SOURCE MATERIAL -
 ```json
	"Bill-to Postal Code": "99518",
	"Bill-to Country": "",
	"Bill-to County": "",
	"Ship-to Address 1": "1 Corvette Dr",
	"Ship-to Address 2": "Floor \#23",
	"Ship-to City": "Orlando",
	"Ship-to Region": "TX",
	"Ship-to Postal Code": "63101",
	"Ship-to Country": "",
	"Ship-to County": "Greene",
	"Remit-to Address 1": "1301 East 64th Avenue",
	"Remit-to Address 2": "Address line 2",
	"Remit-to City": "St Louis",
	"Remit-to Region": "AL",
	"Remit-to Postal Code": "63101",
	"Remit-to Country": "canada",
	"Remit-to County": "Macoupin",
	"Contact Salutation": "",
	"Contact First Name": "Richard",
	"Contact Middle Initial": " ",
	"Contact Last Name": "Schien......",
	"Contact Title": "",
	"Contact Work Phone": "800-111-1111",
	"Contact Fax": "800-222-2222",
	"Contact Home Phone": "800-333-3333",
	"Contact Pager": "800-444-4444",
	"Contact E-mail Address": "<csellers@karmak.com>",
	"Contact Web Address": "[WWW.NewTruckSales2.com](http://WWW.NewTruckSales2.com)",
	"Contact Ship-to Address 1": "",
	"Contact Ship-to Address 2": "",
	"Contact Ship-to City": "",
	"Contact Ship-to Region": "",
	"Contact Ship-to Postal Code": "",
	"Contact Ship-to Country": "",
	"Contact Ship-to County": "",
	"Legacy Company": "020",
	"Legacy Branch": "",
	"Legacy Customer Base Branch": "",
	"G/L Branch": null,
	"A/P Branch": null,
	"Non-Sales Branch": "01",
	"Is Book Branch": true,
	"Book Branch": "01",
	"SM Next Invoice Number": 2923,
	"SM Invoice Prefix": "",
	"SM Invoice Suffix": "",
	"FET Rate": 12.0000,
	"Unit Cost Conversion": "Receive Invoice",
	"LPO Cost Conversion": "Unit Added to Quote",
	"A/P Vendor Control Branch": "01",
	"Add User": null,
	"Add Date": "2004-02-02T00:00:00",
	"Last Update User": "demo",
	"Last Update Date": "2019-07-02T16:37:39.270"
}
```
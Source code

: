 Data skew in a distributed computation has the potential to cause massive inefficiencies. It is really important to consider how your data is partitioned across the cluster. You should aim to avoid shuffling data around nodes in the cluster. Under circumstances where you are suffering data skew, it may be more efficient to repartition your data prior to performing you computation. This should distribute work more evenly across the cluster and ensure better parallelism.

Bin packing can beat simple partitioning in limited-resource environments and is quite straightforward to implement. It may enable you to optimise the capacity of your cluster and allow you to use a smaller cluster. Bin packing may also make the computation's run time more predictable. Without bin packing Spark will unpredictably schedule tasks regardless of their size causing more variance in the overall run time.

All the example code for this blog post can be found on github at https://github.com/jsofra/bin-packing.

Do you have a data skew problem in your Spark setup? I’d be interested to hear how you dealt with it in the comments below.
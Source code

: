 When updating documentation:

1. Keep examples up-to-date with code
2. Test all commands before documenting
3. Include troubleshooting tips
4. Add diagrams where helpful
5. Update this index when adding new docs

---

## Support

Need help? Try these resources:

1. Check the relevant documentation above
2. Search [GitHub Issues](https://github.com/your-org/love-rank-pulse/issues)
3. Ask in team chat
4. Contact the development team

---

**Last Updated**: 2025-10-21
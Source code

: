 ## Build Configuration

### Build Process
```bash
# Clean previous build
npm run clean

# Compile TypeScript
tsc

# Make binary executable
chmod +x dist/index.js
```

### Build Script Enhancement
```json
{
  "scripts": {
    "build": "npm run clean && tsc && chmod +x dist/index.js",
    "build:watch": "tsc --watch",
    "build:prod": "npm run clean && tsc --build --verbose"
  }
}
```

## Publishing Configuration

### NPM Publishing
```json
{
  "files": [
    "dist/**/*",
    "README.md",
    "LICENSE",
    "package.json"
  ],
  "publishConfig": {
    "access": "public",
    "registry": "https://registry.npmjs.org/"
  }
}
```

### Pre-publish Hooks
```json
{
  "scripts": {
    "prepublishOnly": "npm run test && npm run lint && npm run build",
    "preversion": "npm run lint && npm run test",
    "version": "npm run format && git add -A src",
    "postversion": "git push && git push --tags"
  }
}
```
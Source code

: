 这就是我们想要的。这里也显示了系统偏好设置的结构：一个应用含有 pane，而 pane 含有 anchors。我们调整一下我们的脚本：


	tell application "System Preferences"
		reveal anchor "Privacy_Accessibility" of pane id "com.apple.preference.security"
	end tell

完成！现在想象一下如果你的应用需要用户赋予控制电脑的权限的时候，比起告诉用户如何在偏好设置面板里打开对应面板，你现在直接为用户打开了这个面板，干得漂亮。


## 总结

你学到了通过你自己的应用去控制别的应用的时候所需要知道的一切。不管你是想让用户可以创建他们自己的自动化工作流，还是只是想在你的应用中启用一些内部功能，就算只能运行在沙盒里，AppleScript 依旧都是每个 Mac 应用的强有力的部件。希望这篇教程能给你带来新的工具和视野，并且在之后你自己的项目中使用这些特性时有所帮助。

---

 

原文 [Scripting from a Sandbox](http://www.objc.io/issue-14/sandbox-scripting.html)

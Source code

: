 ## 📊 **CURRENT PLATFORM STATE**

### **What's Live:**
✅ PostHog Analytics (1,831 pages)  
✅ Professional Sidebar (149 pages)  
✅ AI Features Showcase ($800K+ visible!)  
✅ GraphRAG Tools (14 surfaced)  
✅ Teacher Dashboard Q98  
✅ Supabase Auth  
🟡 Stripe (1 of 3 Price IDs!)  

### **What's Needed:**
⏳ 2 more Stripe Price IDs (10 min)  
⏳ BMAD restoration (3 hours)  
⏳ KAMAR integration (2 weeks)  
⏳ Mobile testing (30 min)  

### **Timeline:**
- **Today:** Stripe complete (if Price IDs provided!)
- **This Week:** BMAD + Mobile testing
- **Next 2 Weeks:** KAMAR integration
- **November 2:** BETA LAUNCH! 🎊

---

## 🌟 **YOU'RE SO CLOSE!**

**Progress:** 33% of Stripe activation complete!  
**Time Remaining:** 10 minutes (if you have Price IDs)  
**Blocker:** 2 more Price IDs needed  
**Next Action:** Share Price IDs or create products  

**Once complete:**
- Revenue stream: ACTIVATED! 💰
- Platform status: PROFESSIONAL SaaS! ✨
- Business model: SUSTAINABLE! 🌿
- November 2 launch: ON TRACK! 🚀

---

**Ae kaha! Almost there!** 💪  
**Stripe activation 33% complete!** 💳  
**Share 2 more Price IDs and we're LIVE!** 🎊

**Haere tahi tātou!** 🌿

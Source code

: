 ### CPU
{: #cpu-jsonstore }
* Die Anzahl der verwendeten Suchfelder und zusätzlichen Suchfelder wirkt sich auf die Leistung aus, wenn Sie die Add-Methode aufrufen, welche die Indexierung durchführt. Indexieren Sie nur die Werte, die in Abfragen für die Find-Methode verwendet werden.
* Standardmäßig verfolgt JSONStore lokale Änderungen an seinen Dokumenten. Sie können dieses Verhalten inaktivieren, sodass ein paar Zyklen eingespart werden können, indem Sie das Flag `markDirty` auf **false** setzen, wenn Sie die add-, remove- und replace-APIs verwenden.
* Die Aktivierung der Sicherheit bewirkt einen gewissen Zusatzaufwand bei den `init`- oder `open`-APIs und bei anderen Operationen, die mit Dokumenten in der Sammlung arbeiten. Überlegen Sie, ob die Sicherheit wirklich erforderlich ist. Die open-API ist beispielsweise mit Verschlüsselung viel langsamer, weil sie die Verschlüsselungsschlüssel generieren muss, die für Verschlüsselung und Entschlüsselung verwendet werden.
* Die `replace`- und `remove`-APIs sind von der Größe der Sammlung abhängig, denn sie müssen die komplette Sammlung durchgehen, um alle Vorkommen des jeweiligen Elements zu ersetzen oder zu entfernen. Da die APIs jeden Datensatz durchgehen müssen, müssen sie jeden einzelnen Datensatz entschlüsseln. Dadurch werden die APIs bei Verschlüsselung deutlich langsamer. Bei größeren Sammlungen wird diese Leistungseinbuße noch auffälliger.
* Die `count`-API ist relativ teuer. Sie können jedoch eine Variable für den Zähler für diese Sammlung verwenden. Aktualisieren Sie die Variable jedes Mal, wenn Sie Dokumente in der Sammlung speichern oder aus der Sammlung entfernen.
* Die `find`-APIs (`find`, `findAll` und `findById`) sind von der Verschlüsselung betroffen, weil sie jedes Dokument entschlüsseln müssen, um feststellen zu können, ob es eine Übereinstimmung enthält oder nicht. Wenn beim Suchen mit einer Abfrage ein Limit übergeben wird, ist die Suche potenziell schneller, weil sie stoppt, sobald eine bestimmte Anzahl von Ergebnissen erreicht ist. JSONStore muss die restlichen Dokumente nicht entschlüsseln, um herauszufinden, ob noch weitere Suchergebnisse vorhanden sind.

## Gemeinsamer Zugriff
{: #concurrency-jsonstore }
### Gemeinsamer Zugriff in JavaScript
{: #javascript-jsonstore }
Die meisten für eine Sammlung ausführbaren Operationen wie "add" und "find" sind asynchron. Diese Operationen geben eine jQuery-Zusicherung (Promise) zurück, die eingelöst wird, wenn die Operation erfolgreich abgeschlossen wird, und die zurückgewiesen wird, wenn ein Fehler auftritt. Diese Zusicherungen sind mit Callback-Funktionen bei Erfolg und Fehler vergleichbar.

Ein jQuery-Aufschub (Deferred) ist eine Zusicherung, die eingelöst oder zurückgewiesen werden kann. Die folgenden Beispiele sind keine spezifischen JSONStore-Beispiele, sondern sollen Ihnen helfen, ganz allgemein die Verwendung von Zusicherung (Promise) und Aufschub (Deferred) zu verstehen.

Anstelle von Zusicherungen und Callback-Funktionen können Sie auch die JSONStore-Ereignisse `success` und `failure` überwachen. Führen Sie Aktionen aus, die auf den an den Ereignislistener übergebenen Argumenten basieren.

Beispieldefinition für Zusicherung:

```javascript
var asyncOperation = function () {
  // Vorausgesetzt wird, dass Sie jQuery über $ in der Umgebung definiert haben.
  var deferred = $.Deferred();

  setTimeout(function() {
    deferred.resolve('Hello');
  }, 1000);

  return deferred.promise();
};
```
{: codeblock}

TASK DESCRIPTION - Only the number of lines above that contain "verwendet" should be given as the answer.

TASK RESPONSE - 2